Burning The Candle At Both Ends

Its a lifestyle choice, often made my mistake. For whatever reason, people end up doing this to themselves. Whether by over-committing, working to stay afloat financially, trying to please people or just failing to appropriately manage time, it happens. When people do this they end up tired, without energy, and yet pushing themselves continually beyond their limits. They burn their lives to the ground before they realize it, and don't slow down until something MAKES them. I have been guilty of doing this from time to time in my own life.

“GET AHEAD OR PLAY CATCH UP”
For me I think it happens because I'm constantly trying to find balance between carrying on with a normal-ish life while living in unwanted chaos. Also due to the fact that I'm usually stuck between “playing catch-up” and “get ahead” financially. Its pretty easy to fall behind on bills when you are really sick, hospitalized, etc... Due to this fact, I've taught myself to work when able. Sadly enough I've learned to push through feeling crummy to keep fuel in the gas tank. I've continually had to work hard to save up for the next time I fall apart. The lesson I've learned is to get ahead, before the next time comes when I fall behind. Side note- It really sucks to try to get ahead while health is going downhill and there's nothing to be done to stop it! Its a stupid cycle, but with a chronic health condition, its reality. Anywho, finance is only one contributing factor in my candle burning at both ends.

BUSYNESS
Another partial contributor to my candles getting low is busyness... Here's a quick preview of how my week goes. Four days a week I work at my desk job.

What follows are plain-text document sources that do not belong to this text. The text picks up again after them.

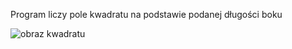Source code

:Program liczy pole kwadratu na podstawie podanej długości boku

![obraz kwadratu](https://szaloneliczby.pl/rys/matematyka-122.png)
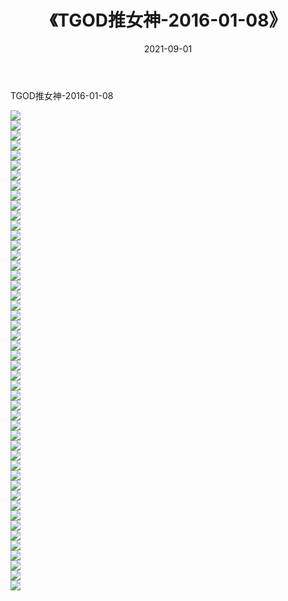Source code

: ﻿---
layout: post
title:  《TGOD推女神-2016-01-08》
date:   2021-09-01
img: http://img.660000.xyz/Sharelink/网络美图/2021/TGOD推女神-2016-01-08/000.jpg
categories: [美女, 清纯, 唯美]
---

TGOD推女神-2016-01-08

  ![](http://img.660000.xyz/Sharelink/网络美图/2021/TGOD推女神-2016-01-08/001.jpg) <br> ![](http://img.660000.xyz/Sharelink/网络美图/2021/TGOD推女神-2016-01-08/002.jpg) <br> ![](http://img.660000.xyz/Sharelink/网络美图/2021/TGOD推女神-2016-01-08/003.jpg) <br> ![](http://img.660000.xyz/Sharelink/网络美图/2021/TGOD推女神-2016-01-08/004.jpg) <br> ![](http://img.660000.xyz/Sharelink/网络美图/2021/TGOD推女神-2016-01-08/005.jpg) <br> ![](http://img.660000.xyz/Sharelink/网络美图/2021/TGOD推女神-2016-01-08/006.jpg) <br> ![](http://img.660000.xyz/Sharelink/网络美图/2021/TGOD推女神-2016-01-08/007.jpg) <br> ![](http://img.660000.xyz/Sharelink/网络美图/2021/TGOD推女神-2016-01-08/008.jpg) <br> ![](http://img.660000.xyz/Sharelink/网络美图/2021/TGOD推女神-2016-01-08/009.jpg) <br> ![](http://img.660000.xyz/Sharelink/网络美图/2021/TGOD推女神-2016-01-08/010.jpg) <br> ![](http://img.660000.xyz/Sharelink/网络美图/2021/TGOD推女神-2016-01-08/011.jpg) <br> ![](http://img.660000.xyz/Sharelink/网络美图/2021/TGOD推女神-2016-01-08/012.jpg) <br> ![](http://img.660000.xyz/Sharelink/网络美图/2021/TGOD推女神-2016-01-08/013.jpg) <br> ![](http://img.660000.xyz/Sharelink/网络美图/2021/TGOD推女神-2016-01-08/014.jpg) <br> ![](http://img.660000.xyz/Sharelink/网络美图/2021/TGOD推女神-2016-01-08/015.jpg) <br> ![](http://img.660000.xyz/Sharelink/网络美图/2021/TGOD推女神-2016-01-08/016.jpg) <br> ![](http://img.660000.xyz/Sharelink/网络美图/2021/TGOD推女神-2016-01-08/017.jpg) <br> ![](http://img.660000.xyz/Sharelink/网络美图/2021/TGOD推女神-2016-01-08/018.jpg) <br> ![](http://img.660000.xyz/Sharelink/网络美图/2021/TGOD推女神-2016-01-08/019.jpg) <br> ![](http://img.660000.xyz/Sharelink/网络美图/2021/TGOD推女神-2016-01-08/020.jpg) <br> ![](http://img.660000.xyz/Sharelink/网络美图/2021/TGOD推女神-2016-01-08/021.jpg) <br> ![](http://img.660000.xyz/Sharelink/网络美图/2021/TGOD推女神-2016-01-08/022.jpg) <br> ![](http://img.660000.xyz/Sharelink/网络美图/2021/TGOD推女神-2016-01-08/023.jpg) <br> ![](http://img.660000.xyz/Sharelink/网络美图/2021/TGOD推女神-2016-01-08/024.jpg) <br> ![](http://img.660000.xyz/Sharelink/网络美图/2021/TGOD推女神-2016-01-08/025.jpg) <br> ![](http://img.660000.xyz/Sharelink/网络美图/2021/TGOD推女神-2016-01-08/026.jpg) <br> ![](http://img.660000.xyz/Sharelink/网络美图/2021/TGOD推女神-2016-01-08/027.jpg) <br> ![](http://img.660000.xyz/Sharelink/网络美图/2021/TGOD推女神-2016-01-08/028.jpg) <br> ![](http://img.660000.xyz/Sharelink/网络美图/2021/TGOD推女神-2016-01-08/029.jpg) <br> ![](http://img.660000.xyz/Sharelink/网络美图/2021/TGOD推女神-2016-01-08/030.jpg) <br> ![](http://img.660000.xyz/Sharelink/网络美图/2021/TGOD推女神-2016-01-08/031.jpg) <br> ![](http://img.660000.xyz/Sharelink/网络美图/2021/TGOD推女神-2016-01-08/032.jpg) <br> ![](http://img.660000.xyz/Sharelink/网络美图/2021/TGOD推女神-2016-01-08/033.jpg) <br> ![](http://img.660000.xyz/Sharelink/网络美图/2021/TGOD推女神-2016-01-08/034.jpg) <br> ![](http://img.660000.xyz/Sharelink/网络美图/2021/TGOD推女神-2016-01-08/035.jpg) <br> ![](http://img.660000.xyz/Sharelink/网络美图/2021/TGOD推女神-2016-01-08/036.jpg) <br> ![](http://img.660000.xyz/Sharelink/网络美图/2021/TGOD推女神-2016-01-08/037.jpg) <br> ![](http://img.660000.xyz/Sharelink/网络美图/2021/TGOD推女神-2016-01-08/038.jpg) <br> ![](http://img.660000.xyz/Sharelink/网络美图/2021/TGOD推女神-2016-01-08/039.jpg) <br> ![](http://img.660000.xyz/Sharelink/网络美图/2021/TGOD推女神-2016-01-08/040.jpg) <br> ![](http://img.660000.xyz/Sharelink/网络美图/2021/TGOD推女神-2016-01-08/041.jpg) <br> ![](http://img.660000.xyz/Sharelink/网络美图/2021/TGOD推女神-2016-01-08/042.jpg) <br> ![](http://img.660000.xyz/Sharelink/网络美图/2021/TGOD推女神-2016-01-08/043.jpg) <br> ![](http://img.660000.xyz/Sharelink/网络美图/2021/TGOD推女神-2016-01-08/044.jpg) <br> ![](http://img.660000.xyz/Sharelink/网络美图/2021/TGOD推女神-2016-01-08/045.jpg) <br> ![](http://img.660000.xyz/Sharelink/网络美图/2021/TGOD推女神-2016-01-08/046.jpg) <br> ![](http://img.660000.xyz/Sharelink/网络美图/2021/TGOD推女神-2016-01-08/047.jpg) <br> ![](http://img.660000.xyz/Sharelink/网络美图/2021/TGOD推女神-2016-01-08/048.jpg) <br>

On surgery days I'm usually there 10 hours. Tuesday nights are busy with bible study and Wednesday nights I help out with a youth group. Weekends I wait tables at my other job and Sunday is church. Somewhere mixed in there I try to find time to hang out with friends, and my husband, etc. After all my responsibilities I have one day a week left to relax. Until recently I was also working on my day off as well. I was exhausting myself without ever realizing it. 

ACHOO!
Like I said, people usually over-do it until something happens and makes them slow down. For me that was last week. I caught a nasty cold, which took my voice for a few days and kept me home from work. So maybe it takes a nasty virus to help me remember to take it easy. We aren't meant to be able to go-go-go for seven days straight, week after week, month after month. I've been trying to remember to only do what I am called to do and know its okay to say no to everything else. Its funny people often say, “Take care of yourself.”, but don't seem to mean it. Yes, they want you well, but also want you to be involved with all these things. ATTENTION: My candle is meant to be a light to other people, but I better not be burning it at both ends, or I will have no candle left to burn!

SABBATH
The Bible tells us that in 6 days God created the heavens and the earth and on the 7th day He rested from all His work. He took a break and chilled out. He did this not because He was tired, but to set an example for us to follow. He knew mankind's limitations. He know that if we didn't allow ourselves down time to recharge, the outcome would not be good. “Sabbath" simply means "holy day", or a day of rest, set aside to honor the Lord. A day of rest and worship? --sounds awesome! He gave me this command because He loves me! Yet I often forget that He created this for my own benefit, so I don't burn out. The bummer part is, I forget this like every week. I commit to things I don't have time for, compulsively organize, etc, and forget to take a Sabbath day.

MY SWEET ESCAPE 
As this song by Run Kid Run says, God longs to fuel the fire beneath these tired bones! His presence is a refuge I CAN'T create.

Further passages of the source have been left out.